Her theory therefore met with vehement opposition by the reformist wings of the workers’ movement but also by some on the revolutionary wings. In undertaking a critical review of ‘The Accumulation of Capital’ I have tried to base my arguments on my own investigations and not on historical criticisms of her theory. Whilst I have, as I completed the document, included some key criticisms from respected figures in the workers’ movements to explain my own conclusions, my intention has been to present an overall view of all elements fundamental to her theory rather than rely on the rather fragmented criticisms of others.

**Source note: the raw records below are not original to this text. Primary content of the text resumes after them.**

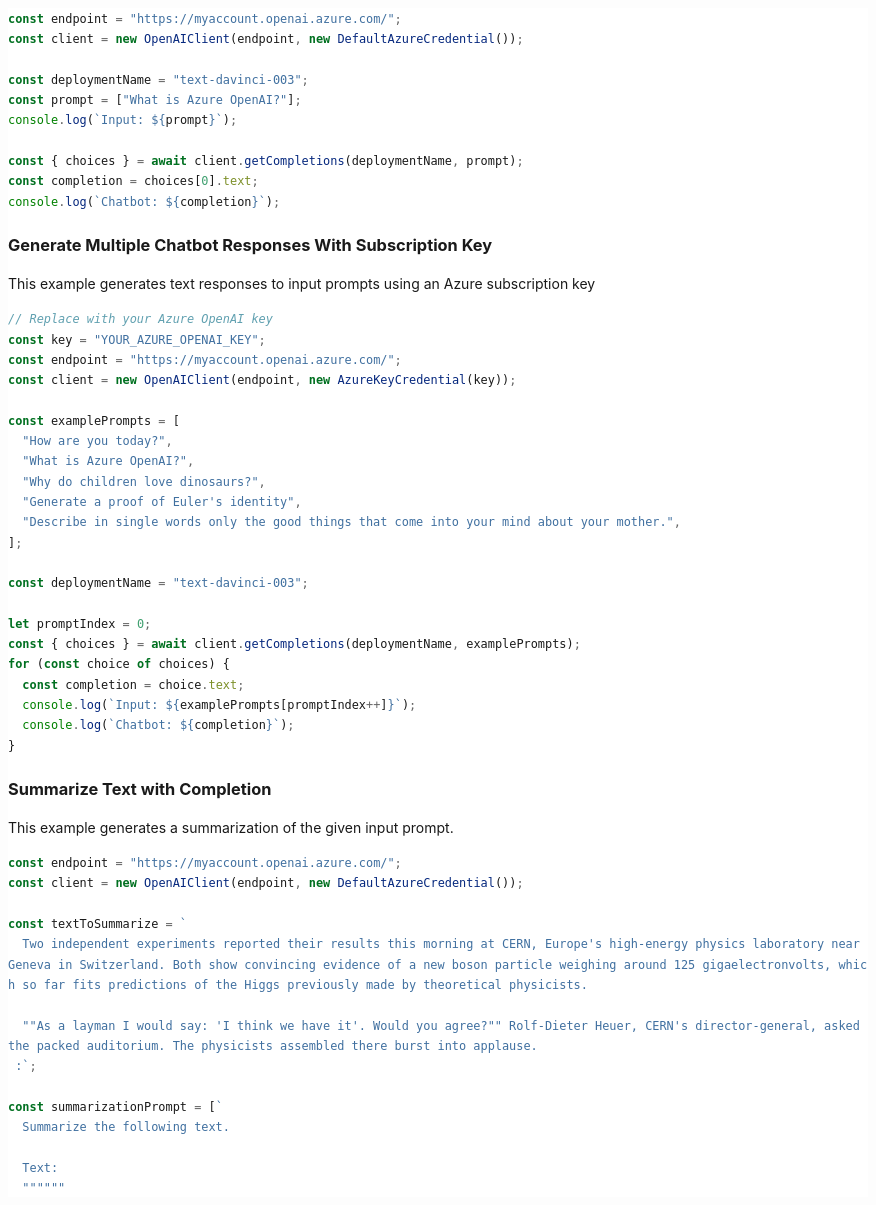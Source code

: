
 ```javascript
const endpoint = "https://myaccount.openai.azure.com/";
const client = new OpenAIClient(endpoint, new DefaultAzureCredential());

const deploymentName = "text-davinci-003";
const prompt = ["What is Azure OpenAI?"];
console.log(`Input: ${prompt}`);

const { choices } = await client.getCompletions(deploymentName, prompt);
const completion = choices[0].text;
console.log(`Chatbot: ${completion}`);
```

### Generate Multiple Chatbot Responses With Subscription Key

This example generates text responses to input prompts using an Azure subscription key

```javascript
// Replace with your Azure OpenAI key
const key = "YOUR_AZURE_OPENAI_KEY";
const endpoint = "https://myaccount.openai.azure.com/";
const client = new OpenAIClient(endpoint, new AzureKeyCredential(key));

const examplePrompts = [
  "How are you today?",
  "What is Azure OpenAI?",
  "Why do children love dinosaurs?",
  "Generate a proof of Euler's identity",
  "Describe in single words only the good things that come into your mind about your mother.",
];

const deploymentName = "text-davinci-003";

let promptIndex = 0;
const { choices } = await client.getCompletions(deploymentName, examplePrompts);
for (const choice of choices) {
  const completion = choice.text;
  console.log(`Input: ${examplePrompts[promptIndex++]}`);
  console.log(`Chatbot: ${completion}`);
}
```

### Summarize Text with Completion

This example generates a summarization of the given input prompt.

```javascript
const endpoint = "https://myaccount.openai.azure.com/";
const client = new OpenAIClient(endpoint, new DefaultAzureCredential());

const textToSummarize = `
  Two independent experiments reported their results this morning at CERN, Europe's high-energy physics laboratory near Geneva in Switzerland. Both show convincing evidence of a new boson particle weighing around 125 gigaelectronvolts, which so far fits predictions of the Higgs previously made by theoretical physicists.

  ""As a layman I would say: 'I think we have it'. Would you agree?"" Rolf-Dieter Heuer, CERN's director-general, asked the packed auditorium. The physicists assembled there burst into applause.
 :`;

const summarizationPrompt = [`
  Summarize the following text.

  Text:
  """"""
```

[msdocs_openai_completion]: https://learn.microsoft.com/azure/cognitive-services/openai/how-to/completions
[msdocs_openai_chat_completion]: https://learn.microsoft.com/azure/cognitive-services/openai/how-to/chatgpt
[msdocs_openai_embedding]: https://learn.microsoft.com/azure/cognitive-services/openai/concepts/understand-embeddings
[azure_openai_completions_docs]: https://learn.microsoft.com/azure/cognitive-services/openai/how-to/completions
[defaultazurecredential]: https://github.com/Azure/azure-sdk-for-js/tree/main/sdk/identity/identity#defaultazurecredential
[azure_identity]: https://github.com/Azure/azure-sdk-for-js/tree/main/sdk/identity/identity
[register_aad_app]: https://docs.microsoft.com/azure/cognitive-services/authentication#assign-a-role-to-a-service-principal
[azure_cli]: https://docs.microsoft.com/cli/azure
[azure_portal]: https://portal.azure.com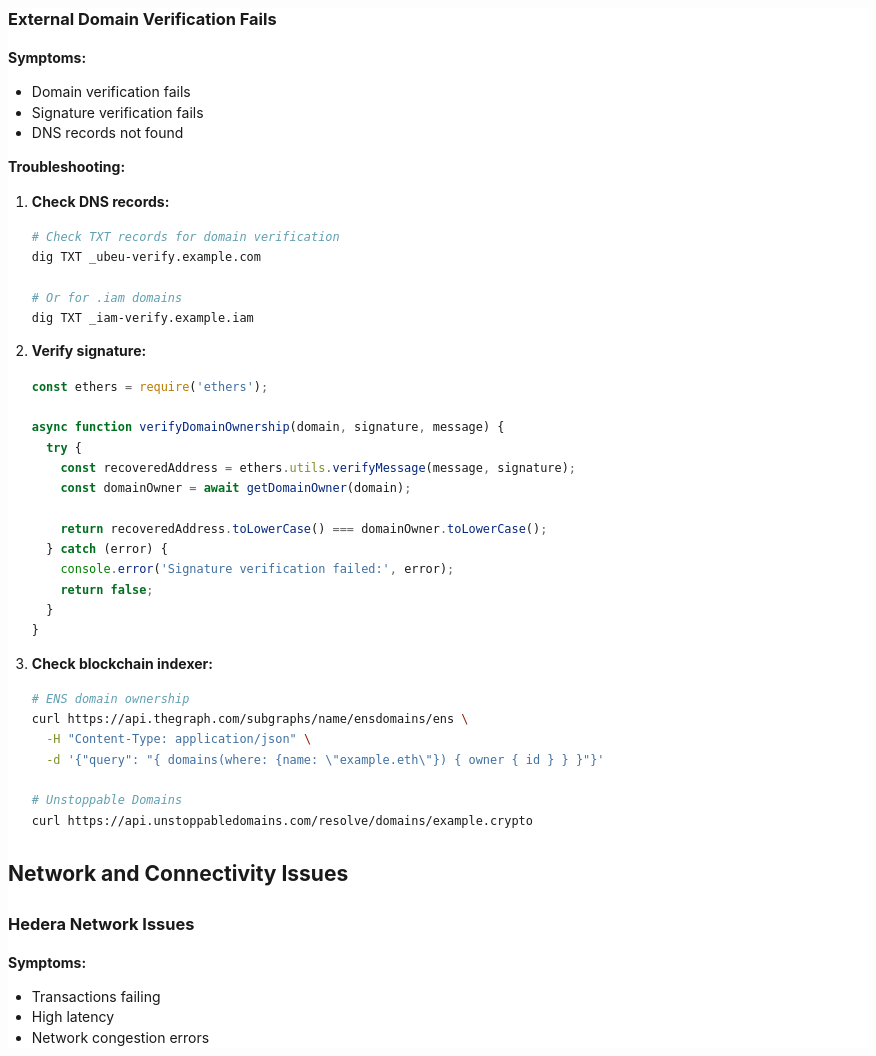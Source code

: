 ### External Domain Verification Fails

**Symptoms:**
- Domain verification fails
- Signature verification fails
- DNS records not found

**Troubleshooting:**

1. **Check DNS records:**
   ```bash
   # Check TXT records for domain verification
   dig TXT _ubeu-verify.example.com

   # Or for .iam domains
   dig TXT _iam-verify.example.iam
   ```

2. **Verify signature:**
   ```javascript
   const ethers = require('ethers');

   async function verifyDomainOwnership(domain, signature, message) {
     try {
       const recoveredAddress = ethers.utils.verifyMessage(message, signature);
       const domainOwner = await getDomainOwner(domain);

       return recoveredAddress.toLowerCase() === domainOwner.toLowerCase();
     } catch (error) {
       console.error('Signature verification failed:', error);
       return false;
     }
   }
   ```

3. **Check blockchain indexer:**
   ```bash
   # ENS domain ownership
   curl https://api.thegraph.com/subgraphs/name/ensdomains/ens \
     -H "Content-Type: application/json" \
     -d '{"query": "{ domains(where: {name: \"example.eth\"}) { owner { id } } }"}'

   # Unstoppable Domains
   curl https://api.unstoppabledomains.com/resolve/domains/example.crypto
   ```

## Network and Connectivity Issues

### Hedera Network Issues

**Symptoms:**
- Transactions failing
- High latency
- Network congestion errors
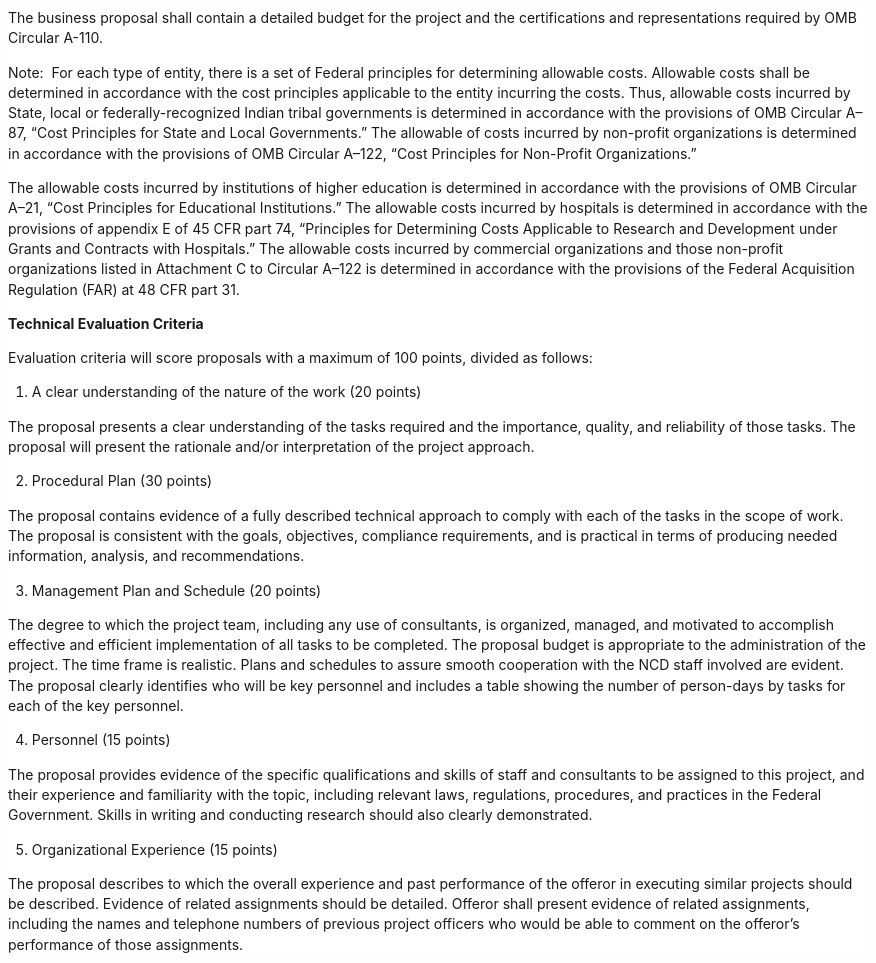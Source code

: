 The business proposal shall contain a detailed budget for the project and the certifications and representations required by OMB Circular A-110. 

Note:  For each type of entity, there is a set of Federal principles for determining allowable costs. Allowable costs shall be determined in accordance with the cost principles applicable to the entity incurring the costs. Thus, allowable costs incurred by State, local or federally-recognized Indian tribal governments is determined in accordance with the provisions of OMB Circular A–87, “Cost Principles for State and Local Governments.” The allowable of costs incurred by non-profit organizations is determined in accordance with the provisions of OMB Circular A–122, “Cost Principles for Non-Profit Organizations.”

The allowable costs incurred by institutions of higher education is determined in accordance with the provisions of OMB Circular A–21, “Cost Principles for Educational Institutions.” The allowable costs incurred by hospitals is determined in accordance with the provisions of appendix E of 45 CFR part 74, “Principles for Determining Costs Applicable to Research and Development under Grants and Contracts with Hospitals.” The allowable costs incurred by commercial organizations and those non-profit organizations listed in Attachment C to Circular A–122 is determined in accordance with the provisions of the Federal Acquisition Regulation (FAR) at 48 CFR part 31.

**Technical Evaluation Criteria**

Evaluation criteria will score proposals with a maximum of 100 points, divided as follows:

1. A clear understanding of the nature of the work (20 points)

The proposal presents a clear understanding of the tasks required and the importance, quality, and reliability of those tasks. The proposal will present the rationale and/or interpretation of the project approach.

2. Procedural Plan (30 points)

The proposal contains evidence of a fully described technical approach to comply with each of the tasks in the scope of work. The proposal is consistent with the goals, objectives, compliance requirements, and is practical in terms of producing needed information, analysis, and recommendations.

3. Management Plan and Schedule (20 points)

The degree to which the project team, including any use of consultants, is organized, managed, and motivated to accomplish effective and efficient implementation of all tasks to be completed. The proposal budget is appropriate to the administration of the project. The time frame is realistic. Plans and schedules to assure smooth cooperation with the NCD staff involved are evident. The proposal clearly identifies who will be key personnel and includes a table showing the number of person-days by tasks for each of the key personnel.

4. Personnel (15 points)

The proposal provides evidence of the specific qualifications and skills of staff and consultants to be assigned to this project, and their experience and familiarity with the topic, including relevant laws, regulations, procedures, and practices in the Federal Government. Skills in writing and conducting research should also clearly demonstrated.

5. Organizational Experience (15 points)

The proposal describes to which the overall experience and past performance of the offeror in executing similar projects should be described. Evidence of related assignments should be detailed. Offeror shall present evidence of related assignments, including the names and telephone numbers of previous project officers who would be able to comment on the offeror’s performance of those assignments.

This pamphlet begins with a section on Luxemburg’s theory of accumulation itself using her explanations in ‘The Accumulation of Capital’ and the ‘Anti-Critique’. I hope I have done her justice in this respect, since whatever my criticisms of certain theoretical aspects, at the time it was written, her theory had many positive elements in its examination of world developments

The second section is a review of the key contradictions and weaknesses of her theoretical analysis and draws together the various ideas that contribute to her theory. This is not easily done as a straightforward linear explanation which develops her argument, so it seemed to me more appropriate to present the various elements that influence her theory more in the form of a mind-map as it reflects the rather disparate arguments she uses to generate the final version of her theory.

Finally I have addressed various aspects of her analysis in relation to the empirical development of capitalism. Her theory is after all intended to explain the real world, so to be valid, it should be able to hold up against real events. With hindsight, I find that it cannot.

Phil Sutton, Spring 2021.

→Back-cover text & Table of Contents on page 2.


1 ‘Self-criticism, cruel, unsparing criticism that goes to the very root of the evil, is life and breath for the proletarian movement’. Quoted from Luxemburg, 1915, The Junius Pamphlet – The Crisis in Social Democracy.

2 See Chapter 12 and Appendices 2 & 3 for the relevant data.

3 ‘Anti-Critique’ was written by Luxemburg in 1915 as a response to the criticisms of her theory of accumulation. It summarises her theory and also responds to some of the arguments presented against it.

4 Which causes the awkward problem of what terminology should I use. I decided I had to be consistent with Luxemburg’s use and to explain this problem in Chapters 10, 15 and 16.